▶ [Task description]: Only the lines from the one with "- WebSocket protocol documented" to the end of the data below should be given again, exactly as written.

Recorded data:

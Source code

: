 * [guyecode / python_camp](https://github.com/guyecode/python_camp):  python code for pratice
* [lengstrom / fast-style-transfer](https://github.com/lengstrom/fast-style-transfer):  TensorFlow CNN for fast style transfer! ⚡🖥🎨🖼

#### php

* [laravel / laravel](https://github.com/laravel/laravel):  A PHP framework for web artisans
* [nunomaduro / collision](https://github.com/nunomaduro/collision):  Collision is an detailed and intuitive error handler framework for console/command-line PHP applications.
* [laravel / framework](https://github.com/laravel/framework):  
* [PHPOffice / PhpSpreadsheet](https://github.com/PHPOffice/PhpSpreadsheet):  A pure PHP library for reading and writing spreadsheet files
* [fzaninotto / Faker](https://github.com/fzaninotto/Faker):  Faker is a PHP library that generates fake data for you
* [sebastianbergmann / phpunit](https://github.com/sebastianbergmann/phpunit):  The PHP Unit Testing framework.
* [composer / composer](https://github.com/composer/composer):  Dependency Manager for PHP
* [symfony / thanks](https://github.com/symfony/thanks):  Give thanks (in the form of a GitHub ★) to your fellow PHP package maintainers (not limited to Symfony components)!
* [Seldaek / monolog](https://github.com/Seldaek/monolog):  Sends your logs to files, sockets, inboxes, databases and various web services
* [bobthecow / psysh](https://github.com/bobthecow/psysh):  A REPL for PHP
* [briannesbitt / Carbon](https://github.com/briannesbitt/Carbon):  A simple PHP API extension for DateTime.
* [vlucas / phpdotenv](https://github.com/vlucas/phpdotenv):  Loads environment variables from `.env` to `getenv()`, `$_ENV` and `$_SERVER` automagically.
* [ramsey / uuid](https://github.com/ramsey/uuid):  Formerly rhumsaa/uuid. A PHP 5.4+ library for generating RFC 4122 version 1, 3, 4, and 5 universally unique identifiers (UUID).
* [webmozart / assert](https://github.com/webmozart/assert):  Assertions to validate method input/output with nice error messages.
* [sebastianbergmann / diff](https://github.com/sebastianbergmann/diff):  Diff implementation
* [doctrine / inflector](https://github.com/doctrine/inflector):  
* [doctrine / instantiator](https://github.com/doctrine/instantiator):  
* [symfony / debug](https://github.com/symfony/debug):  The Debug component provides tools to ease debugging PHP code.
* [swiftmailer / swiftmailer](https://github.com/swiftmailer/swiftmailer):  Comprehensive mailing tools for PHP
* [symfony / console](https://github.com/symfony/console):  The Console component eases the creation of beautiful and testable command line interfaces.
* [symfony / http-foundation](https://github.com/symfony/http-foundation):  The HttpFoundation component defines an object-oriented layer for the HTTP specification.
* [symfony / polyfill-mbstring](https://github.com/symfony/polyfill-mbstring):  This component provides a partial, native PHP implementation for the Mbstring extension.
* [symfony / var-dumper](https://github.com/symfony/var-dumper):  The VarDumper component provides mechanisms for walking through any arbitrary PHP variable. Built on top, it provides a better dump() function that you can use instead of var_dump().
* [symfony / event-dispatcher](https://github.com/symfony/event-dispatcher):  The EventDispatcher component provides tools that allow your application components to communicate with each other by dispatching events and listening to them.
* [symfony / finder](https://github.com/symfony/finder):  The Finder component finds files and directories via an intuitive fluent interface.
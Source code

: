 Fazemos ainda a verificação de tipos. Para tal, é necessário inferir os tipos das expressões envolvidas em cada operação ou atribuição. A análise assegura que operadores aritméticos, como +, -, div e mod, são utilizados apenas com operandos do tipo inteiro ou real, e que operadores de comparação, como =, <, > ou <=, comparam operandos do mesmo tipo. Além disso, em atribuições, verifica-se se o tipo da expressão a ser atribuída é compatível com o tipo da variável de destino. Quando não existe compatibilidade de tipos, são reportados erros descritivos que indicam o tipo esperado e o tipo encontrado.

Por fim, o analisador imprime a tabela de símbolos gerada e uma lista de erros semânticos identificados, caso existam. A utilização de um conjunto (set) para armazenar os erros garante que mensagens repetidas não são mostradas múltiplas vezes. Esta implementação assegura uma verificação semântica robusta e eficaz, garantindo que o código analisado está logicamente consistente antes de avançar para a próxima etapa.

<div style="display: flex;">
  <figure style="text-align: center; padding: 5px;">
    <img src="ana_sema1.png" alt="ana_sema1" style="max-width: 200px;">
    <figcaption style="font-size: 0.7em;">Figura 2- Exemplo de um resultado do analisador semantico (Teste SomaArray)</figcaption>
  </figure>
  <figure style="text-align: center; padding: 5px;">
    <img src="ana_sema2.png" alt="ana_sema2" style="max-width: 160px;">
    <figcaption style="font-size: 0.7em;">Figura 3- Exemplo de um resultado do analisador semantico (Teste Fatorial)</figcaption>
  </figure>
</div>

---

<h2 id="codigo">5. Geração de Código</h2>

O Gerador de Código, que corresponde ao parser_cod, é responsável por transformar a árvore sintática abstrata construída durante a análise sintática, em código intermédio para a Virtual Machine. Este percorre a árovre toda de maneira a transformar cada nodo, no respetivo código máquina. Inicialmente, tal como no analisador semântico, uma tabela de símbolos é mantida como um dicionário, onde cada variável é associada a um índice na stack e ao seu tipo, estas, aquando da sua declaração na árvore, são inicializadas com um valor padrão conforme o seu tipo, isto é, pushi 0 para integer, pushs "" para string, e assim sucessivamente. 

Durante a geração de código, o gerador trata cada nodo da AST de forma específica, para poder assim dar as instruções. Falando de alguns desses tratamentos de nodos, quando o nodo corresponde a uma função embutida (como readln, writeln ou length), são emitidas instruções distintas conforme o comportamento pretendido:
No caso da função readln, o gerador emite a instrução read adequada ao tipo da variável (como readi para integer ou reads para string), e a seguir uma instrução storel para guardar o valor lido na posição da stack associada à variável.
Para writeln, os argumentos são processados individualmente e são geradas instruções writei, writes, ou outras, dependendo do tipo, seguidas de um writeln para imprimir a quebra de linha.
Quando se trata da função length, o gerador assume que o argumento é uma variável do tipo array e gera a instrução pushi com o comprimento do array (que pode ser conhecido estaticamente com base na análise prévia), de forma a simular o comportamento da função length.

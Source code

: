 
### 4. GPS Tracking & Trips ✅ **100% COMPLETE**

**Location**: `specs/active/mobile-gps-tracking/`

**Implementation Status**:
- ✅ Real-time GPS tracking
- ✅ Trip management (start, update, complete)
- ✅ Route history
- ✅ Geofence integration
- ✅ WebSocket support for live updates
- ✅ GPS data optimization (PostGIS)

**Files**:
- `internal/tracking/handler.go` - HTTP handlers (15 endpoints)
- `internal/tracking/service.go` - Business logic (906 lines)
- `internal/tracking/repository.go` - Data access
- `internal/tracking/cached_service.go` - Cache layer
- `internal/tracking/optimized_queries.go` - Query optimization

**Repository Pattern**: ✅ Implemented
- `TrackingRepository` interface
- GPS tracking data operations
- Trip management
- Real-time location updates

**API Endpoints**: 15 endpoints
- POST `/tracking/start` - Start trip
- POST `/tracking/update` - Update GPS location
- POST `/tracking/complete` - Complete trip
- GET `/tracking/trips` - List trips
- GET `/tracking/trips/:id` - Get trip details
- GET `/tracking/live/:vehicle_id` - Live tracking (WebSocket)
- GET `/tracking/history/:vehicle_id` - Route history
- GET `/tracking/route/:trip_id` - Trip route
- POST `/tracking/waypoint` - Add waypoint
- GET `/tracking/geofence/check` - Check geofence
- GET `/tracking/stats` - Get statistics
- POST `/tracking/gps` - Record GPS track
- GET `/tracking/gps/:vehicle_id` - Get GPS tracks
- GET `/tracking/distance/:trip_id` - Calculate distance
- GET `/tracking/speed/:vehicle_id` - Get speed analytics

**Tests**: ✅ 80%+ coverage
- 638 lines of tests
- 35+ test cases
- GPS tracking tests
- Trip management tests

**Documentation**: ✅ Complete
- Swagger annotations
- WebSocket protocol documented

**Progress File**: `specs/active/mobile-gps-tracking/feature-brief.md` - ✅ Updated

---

▶ [Answer section]:
- WebSocket protocol documented

**Progress File**: `specs/active/mobile-gps-tracking/feature-brief.md` - ✅ Updated

---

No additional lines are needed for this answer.